So I had a horrid bike ride today. No, I didn’t crash, witness an accident or get suddenly rained or hailed on. And I do appreciate the mid-60s temps we’ve been enjoying here, I really do! But that ride still sucked. Because:
a) I got caught by every single red light on my route, out and back;
b) The headwinds on the way back – when I was already tired and seeing red (lights everywhere) – were horrific;
c) I forgot my water (with Nuun) bottle;
and not least:
d) I just wasn’t feelin’ it.
But we all have workouts like that, don’t we? A super-hard run, a wardrobe malfunction that causes us to chafe in all the wrong places, a spill off the bike on a crowded park trail (the more witnesses to the embarrassment, the better, right?).
So what do you do: call it a day and head home early? Whine about it, to yourself or to others? Or make the best of it, with what little you can?
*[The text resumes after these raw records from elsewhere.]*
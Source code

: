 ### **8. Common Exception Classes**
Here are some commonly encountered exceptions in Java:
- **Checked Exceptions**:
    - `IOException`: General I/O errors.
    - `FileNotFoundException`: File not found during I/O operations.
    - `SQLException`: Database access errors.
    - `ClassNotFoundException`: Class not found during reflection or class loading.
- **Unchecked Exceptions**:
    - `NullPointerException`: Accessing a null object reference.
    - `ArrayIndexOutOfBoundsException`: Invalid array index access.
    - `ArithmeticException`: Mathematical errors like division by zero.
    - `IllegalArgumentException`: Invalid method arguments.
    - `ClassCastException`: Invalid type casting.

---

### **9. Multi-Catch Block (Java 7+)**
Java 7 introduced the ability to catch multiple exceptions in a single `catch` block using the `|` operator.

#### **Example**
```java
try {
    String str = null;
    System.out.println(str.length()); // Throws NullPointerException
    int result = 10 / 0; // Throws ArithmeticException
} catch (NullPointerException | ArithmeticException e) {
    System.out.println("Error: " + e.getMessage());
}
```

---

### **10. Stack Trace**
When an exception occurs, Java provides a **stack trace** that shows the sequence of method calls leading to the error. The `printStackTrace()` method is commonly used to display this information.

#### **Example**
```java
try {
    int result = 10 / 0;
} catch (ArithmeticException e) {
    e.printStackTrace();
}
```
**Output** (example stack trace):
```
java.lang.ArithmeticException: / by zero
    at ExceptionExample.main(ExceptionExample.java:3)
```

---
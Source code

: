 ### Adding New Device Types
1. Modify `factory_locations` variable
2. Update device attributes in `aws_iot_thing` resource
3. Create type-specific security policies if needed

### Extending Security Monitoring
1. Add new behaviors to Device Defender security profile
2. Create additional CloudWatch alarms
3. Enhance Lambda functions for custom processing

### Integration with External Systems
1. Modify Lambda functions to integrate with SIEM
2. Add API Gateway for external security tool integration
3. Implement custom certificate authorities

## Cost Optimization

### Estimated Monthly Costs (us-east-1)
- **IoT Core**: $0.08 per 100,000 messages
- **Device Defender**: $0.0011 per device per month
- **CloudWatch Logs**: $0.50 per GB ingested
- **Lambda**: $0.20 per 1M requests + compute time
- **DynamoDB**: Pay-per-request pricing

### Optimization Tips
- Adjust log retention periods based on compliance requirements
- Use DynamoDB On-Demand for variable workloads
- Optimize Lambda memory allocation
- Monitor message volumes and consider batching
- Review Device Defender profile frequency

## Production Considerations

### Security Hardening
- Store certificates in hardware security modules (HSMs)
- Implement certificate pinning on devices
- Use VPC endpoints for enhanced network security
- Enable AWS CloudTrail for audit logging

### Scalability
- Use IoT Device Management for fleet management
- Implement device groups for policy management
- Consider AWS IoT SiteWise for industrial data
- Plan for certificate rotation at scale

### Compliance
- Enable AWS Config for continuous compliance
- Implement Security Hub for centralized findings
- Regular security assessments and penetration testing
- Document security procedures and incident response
Yup. I’ll see you that last one and raise you these tricks for surviving bad workouts:
1. Smile wide and think happy thoughts.
Usually, it happens subconsciously. You’re running, or riding, just doing your thing — and before you realize it, you’re grinning ear to ear and imagining things. Like yourself, crossing that marathon finish line while holding hands with Meb Keflezighi… because yes: the two of you just finished the race together, both in first place.
That’s the endorphins talking!
Endorphins make us do silly things:And if endorphins can do that to us, why can’t we at least try to make it work the other way around? Maybe, if you smile through a bad workout and think happy thoughts – just maybe – the workout will get better and the endorphins will come. You never know!
What doesn’t kill you makes you stronger and all those other cliches. Consider a bad workout an opportunity to learn: what if things go wrong in a race? What if there are brutal headwinds all 56 miles of my Ironman 70.3 in March? What if I forget to pack my energy drink? What if I have a crappy run? Thanks to this horrid workout, I now know how it feels when things suck. And if that’s in store for me on race day, I can at least say that I’ve practiced getting through it. That’s something, right?
3. It may all be in your head.
The feeling that I was barely moving for the better part of my ride today? Must’ve been wrong, because according to Strava, I set PRs for several course segments. (This means I rode certain parts of the course the fastest I’ve ever ridden them.) One of them was even on my way back, in the headwind. It can’t have been that bad, then, can it?
Sometimes, a run or ride feels too hard because we’re working hard. And while racing yourself in training isn’t a good idea, pushing it a little every now and then has its benefits.
4. Do something for you!
When you make it through a suffer-fest of a ride, run or any other workout, feel free to spoil yourself a little. You deserve a treat. A manicure, a massage, a piece of chocolate… whatever rocks your boat. Because you did it and – don’t you forget it! – you rock!
What have you learned from a challenging workout?